The Pathways to Resilience IV Conference: ‘Global South Perspectives’ will be held in Cape Town, South Africa from the 14-16 June 2017 with pre-conference Site Visits scheduled for the 13 June at Etafeni Day Care Centre Trust, Community Action for a Safer Environment (CASE) and the Desmond Tutu Foundation Youth Centre. The conference will be held at Century City on the 14-15 June and at Kirstenbosch Botanical Gardens on the 16 June (See conference link at:

This fourth Pathways conference will the first one that the Resilience Research Centre (RRC) at Dalhousie University has hosted outside of Halifax, Canada. The RRC is proud to co-host the event with the Optentia Research Focus Area at North-West University, South Africa and with organizational support of the Primary Healthcare Directorate, Faculty of Health Sciences, University of Cape Town. The goal is to focus on the Global South where people are often disproportionately challenged by double and triple jeopardies (e.g., being both socially marginalized because of race, gender, ability or class, while at the same time experiencing climate change, armed conflict, and structural inequality).

In the face of the apparently intractable challenges to human wellbeing, knowledge of how and why individuals, families and communities adapt to adversity and transform their worlds has become increasingly important. Pathways to Resilience IV will provide a forum for understanding how this adaptation varies across cultures, how those in the Global South define resilience, and what can be done to meaningfully support health, wellbeing and social justice.

Ultimately, optimal individual, family and community functioning is the reason we study resilience. Pathways to Resilience IV will advance this agenda. The aim is to make a real difference to those who are tasked with responding to adversity, not only in the Global South, but through what we learn, in the Global North as well.

The conference is organized by Dr Michael Ungar, Director of the Resilience Research Centre at Dalhousie University and Dr Linda Theron, an extraordinary professor in Optentia Research Focus at North-West University. Both are working group members of the Worldwide Universities Network (WUN) Resilience Working Group led by Prof Steve Reid based at the Primary Health Care Directorate, University of Cape Town.

The WUN Resilience Working Group was initiated in 2014 and is currently made up of 25 members. It comprises two thematic project groups which include the ‘Youth Resilience Core Global Project’ whose aim is to investigate the individual, family, school and community factors that promote resilience in migrant youth across cultures, as well as the ‘Resilience in Service Providers in Public Health Project’ which is comprised of five linked research projects.

Members of the Service Providers project group which is coordinated by Dr Pamela Fisher based at Leeds Beckett University will be presenting a combined 90-minute symposium consisting of three presentations titled “The development of resilience in service providers in 3 countries”. Based on three studies conducted in South Africa, Australia and the UK, this symposium considers understanding and enactments of resilience among diverse groups of service providers (professionals, semi-professionals and community volunteers) working with young people in situations of adversity. The findings suggest that adversity can prompt innovative and creative ‘professional’ practices.

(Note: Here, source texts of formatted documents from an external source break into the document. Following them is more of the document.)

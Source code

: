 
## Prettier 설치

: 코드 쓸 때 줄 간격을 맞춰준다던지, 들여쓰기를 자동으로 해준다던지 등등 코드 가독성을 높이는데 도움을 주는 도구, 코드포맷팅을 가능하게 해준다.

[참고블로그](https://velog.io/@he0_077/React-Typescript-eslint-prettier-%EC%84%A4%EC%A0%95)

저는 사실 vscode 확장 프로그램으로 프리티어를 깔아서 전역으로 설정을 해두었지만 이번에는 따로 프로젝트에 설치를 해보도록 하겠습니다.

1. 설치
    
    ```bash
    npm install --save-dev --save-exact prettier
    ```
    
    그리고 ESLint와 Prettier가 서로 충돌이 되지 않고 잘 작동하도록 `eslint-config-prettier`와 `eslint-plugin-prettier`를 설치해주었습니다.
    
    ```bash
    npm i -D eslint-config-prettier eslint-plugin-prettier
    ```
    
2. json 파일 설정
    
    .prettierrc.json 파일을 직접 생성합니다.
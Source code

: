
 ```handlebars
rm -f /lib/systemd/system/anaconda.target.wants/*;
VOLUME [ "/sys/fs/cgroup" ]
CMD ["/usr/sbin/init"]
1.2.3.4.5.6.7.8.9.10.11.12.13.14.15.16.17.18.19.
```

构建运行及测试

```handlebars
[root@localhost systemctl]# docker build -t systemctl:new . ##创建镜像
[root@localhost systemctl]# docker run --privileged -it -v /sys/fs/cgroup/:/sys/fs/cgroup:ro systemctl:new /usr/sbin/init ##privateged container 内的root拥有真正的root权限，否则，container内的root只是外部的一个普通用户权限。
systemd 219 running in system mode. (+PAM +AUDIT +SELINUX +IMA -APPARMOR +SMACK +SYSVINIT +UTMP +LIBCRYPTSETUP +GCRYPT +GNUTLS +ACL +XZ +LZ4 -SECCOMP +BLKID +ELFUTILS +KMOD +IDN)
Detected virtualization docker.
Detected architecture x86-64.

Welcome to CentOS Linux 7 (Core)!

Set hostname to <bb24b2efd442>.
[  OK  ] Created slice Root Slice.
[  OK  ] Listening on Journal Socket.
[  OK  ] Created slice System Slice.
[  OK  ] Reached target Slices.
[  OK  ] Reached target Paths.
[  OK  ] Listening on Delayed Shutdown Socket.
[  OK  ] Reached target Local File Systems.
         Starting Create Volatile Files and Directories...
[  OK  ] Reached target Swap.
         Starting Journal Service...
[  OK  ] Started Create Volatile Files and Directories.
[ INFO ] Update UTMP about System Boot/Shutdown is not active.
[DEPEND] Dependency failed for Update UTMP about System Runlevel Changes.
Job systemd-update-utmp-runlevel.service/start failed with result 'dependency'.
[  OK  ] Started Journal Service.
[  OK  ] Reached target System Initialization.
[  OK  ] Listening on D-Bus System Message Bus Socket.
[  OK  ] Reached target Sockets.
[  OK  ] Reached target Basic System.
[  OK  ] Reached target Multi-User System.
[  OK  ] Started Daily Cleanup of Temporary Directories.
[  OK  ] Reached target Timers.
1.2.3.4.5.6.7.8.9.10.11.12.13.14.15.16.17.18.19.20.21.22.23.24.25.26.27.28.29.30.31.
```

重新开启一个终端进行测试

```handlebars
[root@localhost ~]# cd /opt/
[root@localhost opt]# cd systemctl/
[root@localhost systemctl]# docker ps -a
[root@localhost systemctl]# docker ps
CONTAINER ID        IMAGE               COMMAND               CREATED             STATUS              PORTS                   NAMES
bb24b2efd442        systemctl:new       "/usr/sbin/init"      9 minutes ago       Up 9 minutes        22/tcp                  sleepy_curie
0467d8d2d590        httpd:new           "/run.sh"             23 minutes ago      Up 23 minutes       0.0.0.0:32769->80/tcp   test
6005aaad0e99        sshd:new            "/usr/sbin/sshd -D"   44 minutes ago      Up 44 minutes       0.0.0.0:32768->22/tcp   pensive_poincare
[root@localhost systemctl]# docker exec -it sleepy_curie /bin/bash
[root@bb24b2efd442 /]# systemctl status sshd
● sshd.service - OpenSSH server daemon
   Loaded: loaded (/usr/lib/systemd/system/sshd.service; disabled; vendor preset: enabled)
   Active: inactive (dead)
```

The presentation includes Dr Fisher’s abstract on “Emerging approaches to community resilience in the UK”; Assoc/Prof Rob Cover’s abstract on “Social Strategies, Digital Media and Social Change: The Resilience of health workers and service providers working with LGBTI youth in Australia”; and Dr Janet Giddy and Prof Reid’s abstract on “Resilience alone is insufficient: health systems need innovation and advocacy”.

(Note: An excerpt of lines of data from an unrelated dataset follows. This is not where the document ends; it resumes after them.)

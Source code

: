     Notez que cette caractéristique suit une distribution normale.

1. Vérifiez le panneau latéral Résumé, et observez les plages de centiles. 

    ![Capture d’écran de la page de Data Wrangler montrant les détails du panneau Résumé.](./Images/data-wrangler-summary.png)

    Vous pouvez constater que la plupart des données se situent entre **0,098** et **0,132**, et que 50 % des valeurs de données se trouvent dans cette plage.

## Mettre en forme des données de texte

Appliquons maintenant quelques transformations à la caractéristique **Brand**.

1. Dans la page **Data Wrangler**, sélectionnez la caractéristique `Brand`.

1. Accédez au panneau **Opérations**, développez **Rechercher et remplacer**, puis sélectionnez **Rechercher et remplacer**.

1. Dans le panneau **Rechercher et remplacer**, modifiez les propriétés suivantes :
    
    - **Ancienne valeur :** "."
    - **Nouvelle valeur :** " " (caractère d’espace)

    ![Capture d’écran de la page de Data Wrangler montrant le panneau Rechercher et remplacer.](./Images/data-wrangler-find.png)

The Youth group which is coordinated by Dr Justine Gatt based at the University of New South Wales will be presenting a symposium entitled “Pathways to resilience in adolescent migrant youth: An international project” featuring speakers from an international consortium who together aim to understand the impact of migration on mental health and resilience in adolescent youth across six international sites. The talks will encompass findings from a literature review and pilot study, and an explicit discussion of protocol development.

The presentation includes Dr Theron’s abstract on “Pathways to resilience: A review of wellbeing-enablers among migrant young people”; Dr Gatt’s abstract on “Mental health and resilience in migrant vs non-migrant youth: Initial pilot study results”; Assist/Prof Qiaobing Wu’s abstract on “Acculturation, Resilience and the Mental Health of Migrant Youth: A Cross-Country Comparative Study”; and Kristin Hadfield’s abstract on “What we learned from conducting a multi-country investigation of migrant youth”.